Representatives from both organizations have verified that discussions are currently underway. Nevertheless, Evoke issued a statement noting that “there can be no certainty that an offer will be made or as to the terms on which any offer might be made.”
According to UK takeover regulations, Bally’s Intralot faces a deadline of 5:00 p.m. London time on May 18, 2026, to either present a binding offer or formally abandon pursuit of the acquisition.
Evoke’s Prolonged Financial Difficulties
Evoke has faced mounting challenges over several years. The organization’s market capitalization has plummeted more than 90% from its 2021 zenith, which coincided with finalizing its purchase of William Hill.
The company presently carries approximately £1.8 billion in net debt. Meanwhile, its market capitalization stands at roughly £175 million, representing just a small portion of its debt obligations.
In an effort to reduce expenses, Evoke has implemented restructuring initiatives. The company has scheduled the closure of approximately 200 William Hill retail betting locations in May.

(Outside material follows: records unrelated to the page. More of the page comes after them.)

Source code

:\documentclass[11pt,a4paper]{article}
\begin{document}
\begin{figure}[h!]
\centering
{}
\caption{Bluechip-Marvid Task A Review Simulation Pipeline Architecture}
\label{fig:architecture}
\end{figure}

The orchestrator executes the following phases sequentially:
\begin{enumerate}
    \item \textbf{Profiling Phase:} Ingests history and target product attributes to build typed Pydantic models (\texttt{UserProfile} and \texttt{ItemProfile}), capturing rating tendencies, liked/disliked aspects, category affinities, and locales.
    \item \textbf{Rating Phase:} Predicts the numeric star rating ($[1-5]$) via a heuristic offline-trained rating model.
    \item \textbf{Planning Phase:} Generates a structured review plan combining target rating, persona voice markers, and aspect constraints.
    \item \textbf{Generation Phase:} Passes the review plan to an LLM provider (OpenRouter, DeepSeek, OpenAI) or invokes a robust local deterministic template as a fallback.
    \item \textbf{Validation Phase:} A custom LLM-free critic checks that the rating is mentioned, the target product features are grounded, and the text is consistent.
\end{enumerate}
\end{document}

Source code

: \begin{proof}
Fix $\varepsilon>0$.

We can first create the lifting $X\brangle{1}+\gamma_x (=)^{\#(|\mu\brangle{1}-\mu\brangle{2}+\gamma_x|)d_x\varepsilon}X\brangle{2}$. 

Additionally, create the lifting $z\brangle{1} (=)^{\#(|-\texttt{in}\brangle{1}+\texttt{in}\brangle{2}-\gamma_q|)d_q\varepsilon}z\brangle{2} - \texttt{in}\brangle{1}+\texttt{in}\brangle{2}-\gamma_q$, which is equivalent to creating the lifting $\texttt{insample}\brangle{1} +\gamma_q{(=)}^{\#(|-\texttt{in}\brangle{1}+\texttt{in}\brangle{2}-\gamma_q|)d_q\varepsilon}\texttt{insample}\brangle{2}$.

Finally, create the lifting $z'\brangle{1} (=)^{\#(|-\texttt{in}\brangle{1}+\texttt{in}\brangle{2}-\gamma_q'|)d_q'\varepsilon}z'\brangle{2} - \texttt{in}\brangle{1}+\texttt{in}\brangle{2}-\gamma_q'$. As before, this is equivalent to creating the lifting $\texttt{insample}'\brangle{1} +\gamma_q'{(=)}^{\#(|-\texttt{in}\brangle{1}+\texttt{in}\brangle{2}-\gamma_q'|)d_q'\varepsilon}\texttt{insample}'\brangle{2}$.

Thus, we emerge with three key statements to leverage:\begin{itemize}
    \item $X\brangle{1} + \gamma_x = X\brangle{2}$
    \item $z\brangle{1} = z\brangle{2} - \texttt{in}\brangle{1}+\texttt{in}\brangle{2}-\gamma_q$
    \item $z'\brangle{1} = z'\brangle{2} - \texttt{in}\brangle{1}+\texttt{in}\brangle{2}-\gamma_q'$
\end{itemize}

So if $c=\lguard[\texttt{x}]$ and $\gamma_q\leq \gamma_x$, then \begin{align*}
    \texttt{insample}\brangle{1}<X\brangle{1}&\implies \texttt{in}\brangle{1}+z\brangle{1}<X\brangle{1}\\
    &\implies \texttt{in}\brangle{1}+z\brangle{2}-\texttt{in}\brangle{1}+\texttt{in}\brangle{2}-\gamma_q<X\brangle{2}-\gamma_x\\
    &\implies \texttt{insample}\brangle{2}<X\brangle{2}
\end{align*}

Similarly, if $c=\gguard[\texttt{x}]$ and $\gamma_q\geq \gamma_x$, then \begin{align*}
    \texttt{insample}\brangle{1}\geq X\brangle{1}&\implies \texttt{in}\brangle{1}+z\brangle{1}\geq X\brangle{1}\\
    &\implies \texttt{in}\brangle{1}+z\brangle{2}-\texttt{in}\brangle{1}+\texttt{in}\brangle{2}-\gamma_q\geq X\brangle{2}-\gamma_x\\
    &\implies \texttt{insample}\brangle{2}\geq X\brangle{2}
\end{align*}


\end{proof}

During 2024, Evoke divested certain U.S. assets to Hard Rock Digital and withdrew from its remaining direct consumer operations in the American market.
Regulatory challenges have additionally burdened the organization. The UK Gambling Commission imposed a £7.8 million penalty in 2017 for inadequate player protection measures. In 2023, Evoke settled on a £19.2 million payment following what regulators characterized as “alarming” deficiencies in social responsibility protocols and anti-money laundering safeguards.
Subsequently that year, the regulatory authority initiated a review of Evoke’s operating license.
Adding to these difficulties, UK taxation on online gaming operations recently escalated from 21% to 40% on revenue streams. Evoke has projected this increase will generate annual costs between £125 million and £135 million.
Notwithstanding these obstacles, Evoke reported approximately £464 million in revenue throughout Q4 2025. This represented a 7% improvement compared to the preceding quarter and marked the company’s strongest quarterly performance of the year.
Management anticipated full-year revenue growth of 2% on a year-over-year basis, accompanied by adjusted EBITDA expansion of 14–15%.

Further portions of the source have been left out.